#  Other Applications & Softwares  > Word Formatting & General >  >  Batch Change Author on Microsoft Word Documents

## Chrisdudley7

Hey guys, this one is a 2 in 1 question:

I recently ran a macro to change the file type on 30 or so word documents to change it from .doc to .docx. I noticed after using the macro, the Author of the files changed to 'LMDeGarion'. I am sure Mr. DeGarion is a nice fellow, however, it is misleading for me to distribute my word documents with an incorrect author.

I saved one document and found how to change the author, but I have lots of documents I need to change.
1.) Need a macro that can batch edit the author.

In the meantime - 

Does anyone know how to correct this macro (see attached) so in the future it doesn't change the author to 'LMDeGarion'?


Sub ConvertDoc2Docx()
    Dim strPath As String
    Dim strFile As String
    Dim doc As Document
    With Application.FileDialog(4) ' msoFileDialogFolderPicker
        If .Show Then
            strPath = .SelectedItems(1)
        Else
            MsgBox "You didn't select a folder. Exiting...", vbInformation
            Exit Sub
        End If
    End With
    Application.ScreenUpdating = False
    If Right(strPath, 1) <> "\" Then
        strPath = strPath & "\"
    End If
    strFile = Dir(strPath & "*.doc")
    Do While strFile <> ""
        Set doc = Documents.Open(FileName:=strPath & strFile, _
            AddToRecentFiles:=False)
        doc.SaveAs FileName:=strPath & strFile & "x", _
            FileFormat:=wdFormatXMLDocument, AddToRecentFiles:=False
        doc.Close SaveChanges:=False
        strFile = Dir
    Loop
    Application.ScreenUpdating = True
End Sub

----------


## TMS

I'm guessing that is the Office user name on the machine that you are using.

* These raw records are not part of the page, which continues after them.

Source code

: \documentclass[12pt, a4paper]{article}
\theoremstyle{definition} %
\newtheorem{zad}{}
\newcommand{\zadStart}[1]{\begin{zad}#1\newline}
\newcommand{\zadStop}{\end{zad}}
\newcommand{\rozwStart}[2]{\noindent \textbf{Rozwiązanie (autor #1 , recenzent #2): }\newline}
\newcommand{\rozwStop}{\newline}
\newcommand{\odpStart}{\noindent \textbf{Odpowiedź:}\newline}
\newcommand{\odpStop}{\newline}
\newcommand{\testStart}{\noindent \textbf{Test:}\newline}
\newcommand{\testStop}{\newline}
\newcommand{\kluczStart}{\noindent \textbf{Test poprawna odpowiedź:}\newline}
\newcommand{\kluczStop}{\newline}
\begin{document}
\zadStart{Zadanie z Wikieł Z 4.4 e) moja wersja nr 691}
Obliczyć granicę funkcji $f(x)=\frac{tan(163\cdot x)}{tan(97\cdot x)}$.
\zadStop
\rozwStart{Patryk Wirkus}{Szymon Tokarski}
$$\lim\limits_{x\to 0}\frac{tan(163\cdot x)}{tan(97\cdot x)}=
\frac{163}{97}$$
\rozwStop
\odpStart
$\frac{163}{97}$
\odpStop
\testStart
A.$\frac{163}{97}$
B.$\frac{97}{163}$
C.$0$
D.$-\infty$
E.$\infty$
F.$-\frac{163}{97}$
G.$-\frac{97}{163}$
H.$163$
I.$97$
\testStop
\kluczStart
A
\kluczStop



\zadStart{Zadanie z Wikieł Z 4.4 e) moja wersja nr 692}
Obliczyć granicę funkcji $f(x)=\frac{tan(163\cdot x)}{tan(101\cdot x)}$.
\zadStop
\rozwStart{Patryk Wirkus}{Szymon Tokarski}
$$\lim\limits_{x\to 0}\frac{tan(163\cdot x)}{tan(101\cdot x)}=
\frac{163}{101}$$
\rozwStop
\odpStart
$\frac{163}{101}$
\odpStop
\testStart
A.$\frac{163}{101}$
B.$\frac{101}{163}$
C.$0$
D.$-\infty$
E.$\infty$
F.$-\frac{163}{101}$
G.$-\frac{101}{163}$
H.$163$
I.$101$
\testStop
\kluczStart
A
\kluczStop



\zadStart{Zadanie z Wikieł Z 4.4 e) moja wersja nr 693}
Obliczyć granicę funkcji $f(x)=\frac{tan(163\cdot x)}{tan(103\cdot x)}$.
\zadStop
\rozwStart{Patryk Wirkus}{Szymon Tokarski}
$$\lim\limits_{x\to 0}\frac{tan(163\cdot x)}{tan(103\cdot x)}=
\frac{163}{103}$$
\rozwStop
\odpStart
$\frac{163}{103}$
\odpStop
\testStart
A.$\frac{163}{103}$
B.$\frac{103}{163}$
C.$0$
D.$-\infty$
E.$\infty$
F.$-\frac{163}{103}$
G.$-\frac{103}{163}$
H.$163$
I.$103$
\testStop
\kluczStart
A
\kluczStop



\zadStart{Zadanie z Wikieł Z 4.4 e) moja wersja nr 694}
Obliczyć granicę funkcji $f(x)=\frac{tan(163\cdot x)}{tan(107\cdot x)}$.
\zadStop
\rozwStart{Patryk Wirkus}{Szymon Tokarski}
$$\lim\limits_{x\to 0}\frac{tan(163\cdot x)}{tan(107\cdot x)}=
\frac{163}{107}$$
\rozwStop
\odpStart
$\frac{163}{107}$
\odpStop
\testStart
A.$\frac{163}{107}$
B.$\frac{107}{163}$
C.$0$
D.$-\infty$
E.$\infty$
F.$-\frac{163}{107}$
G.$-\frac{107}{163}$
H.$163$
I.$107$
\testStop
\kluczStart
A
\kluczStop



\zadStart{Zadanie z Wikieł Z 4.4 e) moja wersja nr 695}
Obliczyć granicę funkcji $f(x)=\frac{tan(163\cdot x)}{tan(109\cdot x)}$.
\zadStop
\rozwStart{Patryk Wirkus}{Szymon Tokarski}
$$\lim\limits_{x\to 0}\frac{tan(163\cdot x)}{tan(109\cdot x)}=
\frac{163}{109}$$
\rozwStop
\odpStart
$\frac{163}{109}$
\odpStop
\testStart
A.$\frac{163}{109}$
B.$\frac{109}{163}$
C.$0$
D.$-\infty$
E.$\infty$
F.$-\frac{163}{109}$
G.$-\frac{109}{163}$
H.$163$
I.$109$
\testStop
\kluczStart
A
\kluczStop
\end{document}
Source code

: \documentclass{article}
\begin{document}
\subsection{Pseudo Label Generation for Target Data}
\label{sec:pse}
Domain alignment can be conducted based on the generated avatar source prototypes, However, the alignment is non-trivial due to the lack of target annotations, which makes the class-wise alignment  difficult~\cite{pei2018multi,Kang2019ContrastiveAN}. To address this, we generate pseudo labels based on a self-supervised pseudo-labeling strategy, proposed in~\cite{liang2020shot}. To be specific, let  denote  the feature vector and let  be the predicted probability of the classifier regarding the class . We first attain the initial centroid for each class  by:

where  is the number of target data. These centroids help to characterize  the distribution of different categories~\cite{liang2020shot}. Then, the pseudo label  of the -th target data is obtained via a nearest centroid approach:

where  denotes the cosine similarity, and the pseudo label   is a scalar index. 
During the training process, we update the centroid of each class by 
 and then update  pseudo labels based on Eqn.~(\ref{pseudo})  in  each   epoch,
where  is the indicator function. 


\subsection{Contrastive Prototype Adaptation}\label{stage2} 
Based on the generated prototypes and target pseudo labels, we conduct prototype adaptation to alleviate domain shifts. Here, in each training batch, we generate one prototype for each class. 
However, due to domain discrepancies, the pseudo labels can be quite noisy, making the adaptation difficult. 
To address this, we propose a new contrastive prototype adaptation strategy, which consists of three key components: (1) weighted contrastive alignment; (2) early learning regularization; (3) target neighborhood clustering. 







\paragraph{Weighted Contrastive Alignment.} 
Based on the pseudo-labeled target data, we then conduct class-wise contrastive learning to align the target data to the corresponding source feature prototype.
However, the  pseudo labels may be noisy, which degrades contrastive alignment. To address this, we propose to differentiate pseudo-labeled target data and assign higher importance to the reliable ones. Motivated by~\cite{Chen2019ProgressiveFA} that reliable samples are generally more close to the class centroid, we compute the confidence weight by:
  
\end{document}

Check Word Options (not sure how you do that in 2013), Popular, User Name.  If that has "LMDeGarion", that's your problem.  Edit it to your name.

If it's not that, no idea where it's coming from.


Regards, TMS

----------


## Chrisdudley7

Thanks for the info - yeah the author name is still correct and what it should be, this 'DeGarion' name popped up as the author on the documents after I used the macro.

----------